Pierre-Yves Cusset : Pour mesurer à quel point une catégorie de population est « ségrégée », c'est-à-dire inégalement répartie au sein d’une agglomération, nous utilisons un indice qui évalue le pourcentage des membres du groupe étudié qui devraient changer de quartier de résidence pour que le poids de ce groupe soit le même d’un quartier à l’autre. Dans les grandes agglomérations de France métropolitaine, les immigrés d’origine européenne et leurs enfants sont répartis de façon très homogène. Les immigrés d’origine extra-européenne et leurs enfants sont répartis de façon plus hétérogène l’indice de ségrégation des 25-54 ans immigrés d’origine extra-européenne était de 33 % en 2015, celui des moins de 18 ans vivant avec au moins un parent immigré extra-européen de 38 %. Concrètement, cela veut dire que 38% des enfants d’immigrés extra-européens devraient changer de quartier si l’on voulait égaliser leur poids parmi les 0-18 ans dans tous les quartiers. Notons que les enfants de cadres présentent un indice de ségrégation du même ordre de grandeur. 

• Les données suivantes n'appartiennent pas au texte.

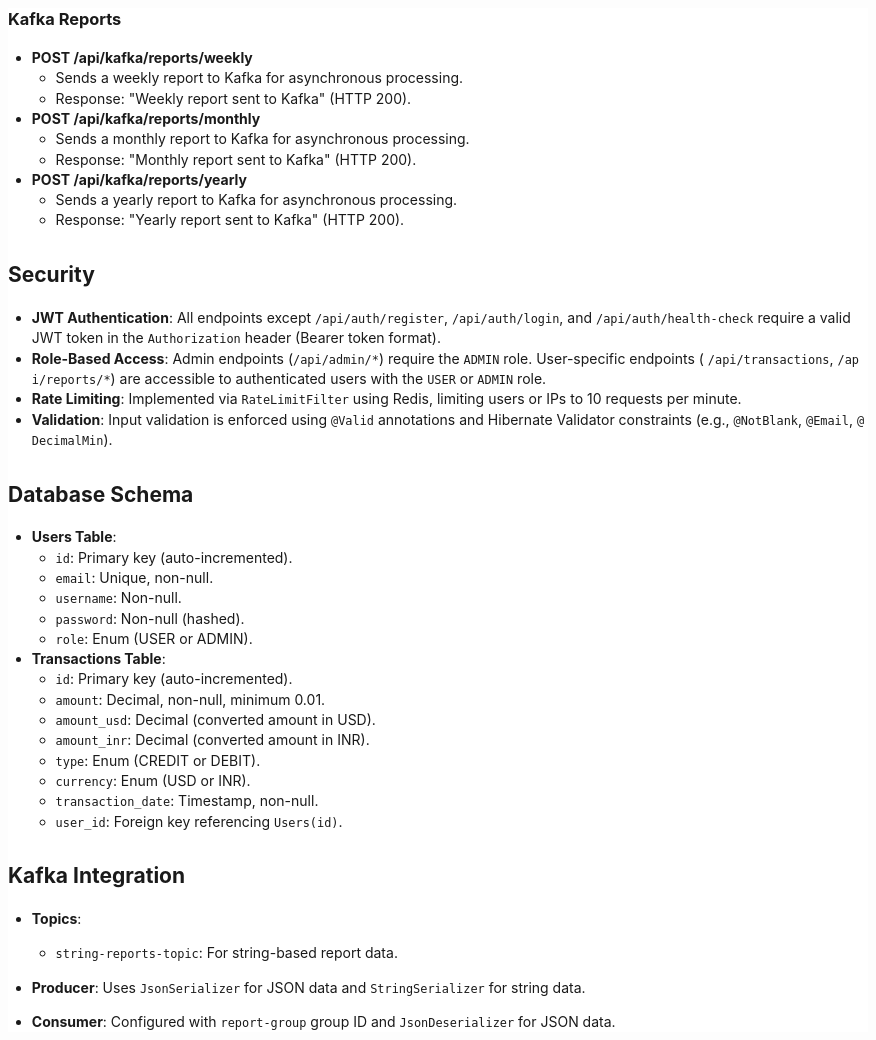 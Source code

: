 ### Kafka Reports

- **POST /api/kafka/reports/weekly**
    - Sends a weekly report to Kafka for asynchronous processing.
    - Response: "Weekly report sent to Kafka" (HTTP 200).
- **POST /api/kafka/reports/monthly**
    - Sends a monthly report to Kafka for asynchronous processing.
    - Response: "Monthly report sent to Kafka" (HTTP 200).
- **POST /api/kafka/reports/yearly**
    - Sends a yearly report to Kafka for asynchronous processing.
    - Response: "Yearly report sent to Kafka" (HTTP 200).

## Security

- **JWT Authentication**: All endpoints except `/api/auth/register`, `/api/auth/login`, and `/api/auth/health-check`
  require a valid JWT token in the `Authorization` header (Bearer token format).
- **Role-Based Access**: Admin endpoints (`/api/admin/*`) require the `ADMIN` role. User-specific endpoints (
  `/api/transactions`, `/api/reports/*`) are accessible to authenticated users with the `USER` or `ADMIN` role.
- **Rate Limiting**: Implemented via `RateLimitFilter` using Redis, limiting users or IPs to 10 requests per minute.
- **Validation**: Input validation is enforced using `@Valid` annotations and Hibernate Validator constraints (e.g.,
  `@NotBlank`, `@Email`, `@DecimalMin`).

## Database Schema

- **Users Table**:
    - `id`: Primary key (auto-incremented).
    - `email`: Unique, non-null.
    - `username`: Non-null.
    - `password`: Non-null (hashed).
    - `role`: Enum (USER or ADMIN).
- **Transactions Table**:
    - `id`: Primary key (auto-incremented).
    - `amount`: Decimal, non-null, minimum 0.01.
    - `amount_usd`: Decimal (converted amount in USD).
    - `amount_inr`: Decimal (converted amount in INR).
    - `type`: Enum (CREDIT or DEBIT).
    - `currency`: Enum (USD or INR).
    - `transaction_date`: Timestamp, non-null.
    - `user_id`: Foreign key referencing `Users(id)`.

## Kafka Integration

- **Topics**:
    - `string-reports-topic`: For string-based report data.

- **Producer**: Uses `JsonSerializer` for JSON data and `StringSerializer` for string data.
- **Consumer**: Configured with `report-group` group ID and `JsonDeserializer` for JSON data.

La concentration désigne un autre phénomène : elle augmente à la fois avec le niveau de ségrégation (inégale répartition) et avec le poids global de la catégorie étudiée. Une catégorie de population peut être mal répartie sur le territoire, mais si ses effectifs restent très faibles, elle ne représentera jamais une part importante de la population d’un quartier. L’indice de concentration des jeunes issus de l’immigration extra-européenne est élevé car c’est une catégorie à la fois assez mal répartie sur le territoire (cf. point précédent) et qui peut représenter une part importante de la jeunesse dans certaines agglomérations chez les moins de 18 ans, la part des enfants vivant avec au moins un parent immigré extra-européen était de 16% en France en 2015, proportion qui atteignait 26 % dans les agglomérations de plus de 100 000 habitants, et 37% dans dans l’agglomération parisienne. La proportion de jeunes vivant avec deux parents immigrés extra-européens était en revanche plus faible, à 10 % dans les grandes agglomérations (16% dans l’unité urbaine de Paris). Ces jeunes sont cependant particulièrement concentrés dans certains quartiers : l’indice de concentration des enfants ayant au moins un parent immigré extra-européen était de 42% dans les agglomérations de plus de 100 000 habitants en 2015. Ce qui veut dire que si l’on tire au sort un jeune vivant au moins un parent immigré extra-européen dans ces grandes agglomérations, en moyenne, on observera qu’il vit dans un quartier où 42% des jeunes vivent eux-mêmes au moins un parent immigré extra-européens. Quant à l’indice de concentration des 25-54 ans immigrés d’origine extra-européenne, il était de 26%.   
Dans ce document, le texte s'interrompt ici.